Assignment — Line by line, copy all of the data exactly.

-------- Records for the task --------

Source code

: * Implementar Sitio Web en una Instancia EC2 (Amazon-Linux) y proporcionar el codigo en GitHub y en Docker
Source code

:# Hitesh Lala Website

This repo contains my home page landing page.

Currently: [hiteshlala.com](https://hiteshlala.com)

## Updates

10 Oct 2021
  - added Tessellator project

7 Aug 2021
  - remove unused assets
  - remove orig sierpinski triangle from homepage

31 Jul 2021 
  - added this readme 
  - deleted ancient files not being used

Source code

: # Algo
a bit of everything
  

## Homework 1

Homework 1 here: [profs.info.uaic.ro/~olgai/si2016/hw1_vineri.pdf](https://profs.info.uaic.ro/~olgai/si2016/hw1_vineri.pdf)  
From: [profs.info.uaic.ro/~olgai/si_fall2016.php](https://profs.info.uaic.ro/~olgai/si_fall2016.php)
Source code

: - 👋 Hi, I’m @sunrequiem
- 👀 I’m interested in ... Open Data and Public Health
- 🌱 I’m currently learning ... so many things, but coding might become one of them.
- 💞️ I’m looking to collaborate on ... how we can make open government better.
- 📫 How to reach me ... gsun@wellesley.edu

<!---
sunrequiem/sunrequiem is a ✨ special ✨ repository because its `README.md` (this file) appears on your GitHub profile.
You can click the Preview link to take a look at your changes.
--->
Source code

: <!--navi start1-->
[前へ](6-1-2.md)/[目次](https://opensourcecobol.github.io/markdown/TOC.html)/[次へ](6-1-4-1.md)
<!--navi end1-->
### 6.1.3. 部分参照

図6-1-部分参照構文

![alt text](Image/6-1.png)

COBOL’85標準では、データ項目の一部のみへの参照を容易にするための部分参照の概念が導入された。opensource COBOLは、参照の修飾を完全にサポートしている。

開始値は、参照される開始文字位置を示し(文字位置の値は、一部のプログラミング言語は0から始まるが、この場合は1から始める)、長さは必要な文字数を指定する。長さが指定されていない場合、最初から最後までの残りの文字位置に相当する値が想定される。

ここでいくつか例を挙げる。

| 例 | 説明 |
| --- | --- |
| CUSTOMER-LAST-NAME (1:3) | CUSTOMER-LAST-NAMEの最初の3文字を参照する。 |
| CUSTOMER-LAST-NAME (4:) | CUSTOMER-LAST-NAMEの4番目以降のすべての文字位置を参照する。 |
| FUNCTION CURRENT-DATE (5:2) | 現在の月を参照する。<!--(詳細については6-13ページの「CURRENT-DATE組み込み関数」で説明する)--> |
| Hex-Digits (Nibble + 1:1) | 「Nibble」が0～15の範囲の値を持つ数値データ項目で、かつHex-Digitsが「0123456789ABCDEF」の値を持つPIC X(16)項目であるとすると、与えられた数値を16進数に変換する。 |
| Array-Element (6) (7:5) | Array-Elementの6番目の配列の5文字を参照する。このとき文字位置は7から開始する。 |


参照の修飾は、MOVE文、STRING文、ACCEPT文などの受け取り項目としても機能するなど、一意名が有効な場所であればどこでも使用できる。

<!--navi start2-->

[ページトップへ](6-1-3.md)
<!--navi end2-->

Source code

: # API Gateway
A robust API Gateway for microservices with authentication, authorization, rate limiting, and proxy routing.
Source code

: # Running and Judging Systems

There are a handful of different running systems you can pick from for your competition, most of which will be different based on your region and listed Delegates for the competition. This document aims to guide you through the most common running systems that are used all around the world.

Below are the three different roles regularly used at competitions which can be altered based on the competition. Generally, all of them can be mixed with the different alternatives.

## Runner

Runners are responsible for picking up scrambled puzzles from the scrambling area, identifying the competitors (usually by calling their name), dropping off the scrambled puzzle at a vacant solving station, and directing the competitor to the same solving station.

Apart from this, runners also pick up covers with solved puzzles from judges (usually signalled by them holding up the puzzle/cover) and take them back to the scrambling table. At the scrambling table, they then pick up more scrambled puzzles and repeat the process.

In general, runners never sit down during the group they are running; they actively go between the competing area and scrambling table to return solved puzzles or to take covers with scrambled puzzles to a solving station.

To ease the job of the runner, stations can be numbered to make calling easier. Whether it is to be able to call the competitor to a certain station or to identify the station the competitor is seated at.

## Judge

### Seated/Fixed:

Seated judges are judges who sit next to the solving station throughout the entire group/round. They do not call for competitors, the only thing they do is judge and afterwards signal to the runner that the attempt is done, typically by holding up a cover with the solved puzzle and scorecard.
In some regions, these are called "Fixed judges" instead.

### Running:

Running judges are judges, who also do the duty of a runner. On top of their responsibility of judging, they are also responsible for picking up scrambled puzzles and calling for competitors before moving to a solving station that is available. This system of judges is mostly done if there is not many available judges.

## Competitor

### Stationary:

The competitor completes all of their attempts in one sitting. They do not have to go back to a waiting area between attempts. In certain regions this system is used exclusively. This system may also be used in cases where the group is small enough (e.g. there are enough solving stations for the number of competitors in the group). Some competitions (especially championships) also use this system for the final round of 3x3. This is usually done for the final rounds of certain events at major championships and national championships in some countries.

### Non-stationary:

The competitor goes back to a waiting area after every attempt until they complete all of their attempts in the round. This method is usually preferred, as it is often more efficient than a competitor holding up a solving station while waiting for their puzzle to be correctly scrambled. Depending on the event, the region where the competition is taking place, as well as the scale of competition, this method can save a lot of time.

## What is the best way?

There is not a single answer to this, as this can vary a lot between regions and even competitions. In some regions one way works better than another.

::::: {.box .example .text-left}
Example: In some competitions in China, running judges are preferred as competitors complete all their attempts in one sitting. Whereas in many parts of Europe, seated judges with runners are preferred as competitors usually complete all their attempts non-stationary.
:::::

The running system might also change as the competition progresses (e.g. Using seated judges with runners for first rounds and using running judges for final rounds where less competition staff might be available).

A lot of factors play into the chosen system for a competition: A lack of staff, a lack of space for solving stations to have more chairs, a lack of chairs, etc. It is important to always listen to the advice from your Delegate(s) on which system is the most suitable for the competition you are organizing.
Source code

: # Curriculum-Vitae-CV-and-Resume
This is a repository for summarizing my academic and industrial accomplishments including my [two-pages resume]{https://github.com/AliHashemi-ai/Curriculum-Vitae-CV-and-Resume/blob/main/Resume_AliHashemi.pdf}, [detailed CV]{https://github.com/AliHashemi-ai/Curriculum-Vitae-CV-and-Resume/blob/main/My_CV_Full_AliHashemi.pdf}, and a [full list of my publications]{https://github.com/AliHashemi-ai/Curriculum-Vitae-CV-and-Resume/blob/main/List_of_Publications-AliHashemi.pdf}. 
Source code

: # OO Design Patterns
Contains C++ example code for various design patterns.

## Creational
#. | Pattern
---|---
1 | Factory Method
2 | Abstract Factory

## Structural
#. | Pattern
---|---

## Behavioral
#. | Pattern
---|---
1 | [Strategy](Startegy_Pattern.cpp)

--------

Answer section —
Source code

: * Implementar Sitio Web en una Instancia EC2 (Amazon-Linux) y proporcionar el codigo en GitHub y en Docker
Source code

:# Hitesh Lala Website

This repo contains my home page landing page.

Currently: [hiteshlala.com](https://hiteshlala.com)

## Updates

10 Oct 2021
  - added Tessellator project

7 Aug 2021
  - remove unused assets
  - remove orig sierpinski triangle from homepage

31 Jul 2021 
  - added this readme 
  - deleted ancient files not being used

Source code

: # Algo
a bit of everything
  

## Homework 1

Homework 1 here: [profs.info.uaic.ro/~olgai/si2016/hw1_vineri.pdf](https://profs.info.uaic.ro/~olgai/si2016/hw1_vineri.pdf)  
From: [profs.info.uaic.ro/~olgai/si_fall2016.php](https://profs.info.uaic.ro/~olgai/si_fall2016.php)
Source code

: - 👋 Hi, I’m @sunrequiem
- 👀 I’m interested in ... Open Data and Public Health
- 🌱 I’m currently learning ... so many things, but coding might become one of them.
- 💞️ I’m looking to collaborate on ... how we can make open government better.
- 📫 How to reach me ... gsun@wellesley.edu

<!---
sunrequiem/sunrequiem is a ✨ special ✨ repository because its `README.md` (this file) appears on your GitHub profile.
You can click the Preview link to take a look at your changes.
--->
Source code

: <!--navi start1-->
[前へ](6-1-2.md)/[目次](https://opensourcecobol.github.io/markdown/TOC.html)/[次へ](6-1-4-1.md)
<!--navi end1-->
### 6.1.3. 部分参照

図6-1-部分参照構文

![alt text](Image/6-1.png)

COBOL’85標準では、データ項目の一部のみへの参照を容易にするための部分参照の概念が導入された。opensource COBOLは、参照の修飾を完全にサポートしている。

開始値は、参照される開始文字位置を示し(文字位置の値は、一部のプログラミング言語は0から始まるが、この場合は1から始める)、長さは必要な文字数を指定する。長さが指定されていない場合、最初から最後までの残りの文字位置に相当する値が想定される。

ここでいくつか例を挙げる。

| 例 | 説明 |
| --- | --- |
| CUSTOMER-LAST-NAME (1:3) | CUSTOMER-LAST-NAMEの最初の3文字を参照する。 |
| CUSTOMER-LAST-NAME (4:) | CUSTOMER-LAST-NAMEの4番目以降のすべての文字位置を参照する。 |
| FUNCTION CURRENT-DATE (5:2) | 現在の月を参照する。<!--(詳細については6-13ページの「CURRENT-DATE組み込み関数」で説明する)--> |
| Hex-Digits (Nibble + 1:1) | 「Nibble」が0～15の範囲の値を持つ数値データ項目で、かつHex-Digitsが「0123456789ABCDEF」の値を持つPIC X(16)項目であるとすると、与えられた数値を16進数に変換する。 |
| Array-Element (6) (7:5) | Array-Elementの6番目の配列の5文字を参照する。このとき文字位置は7から開始する。 |


参照の修飾は、MOVE文、STRING文、ACCEPT文などの受け取り項目としても機能するなど、一意名が有効な場所であればどこでも使用できる。

<!--navi start2-->

[ページトップへ](6-1-3.md)
<!--navi end2-->

Source code

: # API Gateway
A robust API Gateway for microservices with authentication, authorization, rate limiting, and proxy routing.
Source code

: # Running and Judging Systems

There are a handful of different running systems you can pick from for your competition, most of which will be different based on your region and listed Delegates for the competition. This document aims to guide you through the most common running systems that are used all around the world.

Below are the three different roles regularly used at competitions which can be altered based on the competition. Generally, all of them can be mixed with the different alternatives.

## Runner

Runners are responsible for picking up scrambled puzzles from the scrambling area, identifying the competitors (usually by calling their name), dropping off the scrambled puzzle at a vacant solving station, and directing the competitor to the same solving station.

Apart from this, runners also pick up covers with solved puzzles from judges (usually signalled by them holding up the puzzle/cover) and take them back to the scrambling table. At the scrambling table, they then pick up more scrambled puzzles and repeat the process.

In general, runners never sit down during the group they are running; they actively go between the competing area and scrambling table to return solved puzzles or to take covers with scrambled puzzles to a solving station.

To ease the job of the runner, stations can be numbered to make calling easier. Whether it is to be able to call the competitor to a certain station or to identify the station the competitor is seated at.

## Judge

### Seated/Fixed:

Seated judges are judges who sit next to the solving station throughout the entire group/round. They do not call for competitors, the only thing they do is judge and afterwards signal to the runner that the attempt is done, typically by holding up a cover with the solved puzzle and scorecard.
In some regions, these are called "Fixed judges" instead.

### Running:

Running judges are judges, who also do the duty of a runner. On top of their responsibility of judging, they are also responsible for picking up scrambled puzzles and calling for competitors before moving to a solving station that is available. This system of judges is mostly done if there is not many available judges.

## Competitor

### Stationary:

The competitor completes all of their attempts in one sitting. They do not have to go back to a waiting area between attempts. In certain regions this system is used exclusively. This system may also be used in cases where the group is small enough (e.g. there are enough solving stations for the number of competitors in the group). Some competitions (especially championships) also use this system for the final round of 3x3. This is usually done for the final rounds of certain events at major championships and national championships in some countries.

### Non-stationary:

The competitor goes back to a waiting area after every attempt until they complete all of their attempts in the round. This method is usually preferred, as it is often more efficient than a competitor holding up a solving station while waiting for their puzzle to be correctly scrambled. Depending on the event, the region where the competition is taking place, as well as the scale of competition, this method can save a lot of time.

## What is the best way?

There is not a single answer to this, as this can vary a lot between regions and even competitions. In some regions one way works better than another.

::::: {.box .example .text-left}
Example: In some competitions in China, running judges are preferred as competitors complete all their attempts in one sitting. Whereas in many parts of Europe, seated judges with runners are preferred as competitors usually complete all their attempts non-stationary.
:::::

The running system might also change as the competition progresses (e.g. Using seated judges with runners for first rounds and using running judges for final rounds where less competition staff might be available).

A lot of factors play into the chosen system for a competition: A lack of staff, a lack of space for solving stations to have more chairs, a lack of chairs, etc. It is important to always listen to the advice from your Delegate(s) on which system is the most suitable for the competition you are organizing.
Source code

: # Curriculum-Vitae-CV-and-Resume
This is a repository for summarizing my academic and industrial accomplishments including my [two-pages resume]{https://github.com/AliHashemi-ai/Curriculum-Vitae-CV-and-Resume/blob/main/Resume_AliHashemi.pdf}, [detailed CV]{https://github.com/AliHashemi-ai/Curriculum-Vitae-CV-and-Resume/blob/main/My_CV_Full_AliHashemi.pdf}, and a [full list of my publications]{https://github.com/AliHashemi-ai/Curriculum-Vitae-CV-and-Resume/blob/main/List_of_Publications-AliHashemi.pdf}. 
Source code

: # OO Design Patterns
Contains C++ example code for various design patterns.

## Creational
#. | Pattern
---|---
1 | Factory Method
2 | Abstract Factory

## Structural
#. | Pattern
---|---

## Behavioral
#. | Pattern
---|---
1 | [Strategy](Startegy_Pattern.cpp)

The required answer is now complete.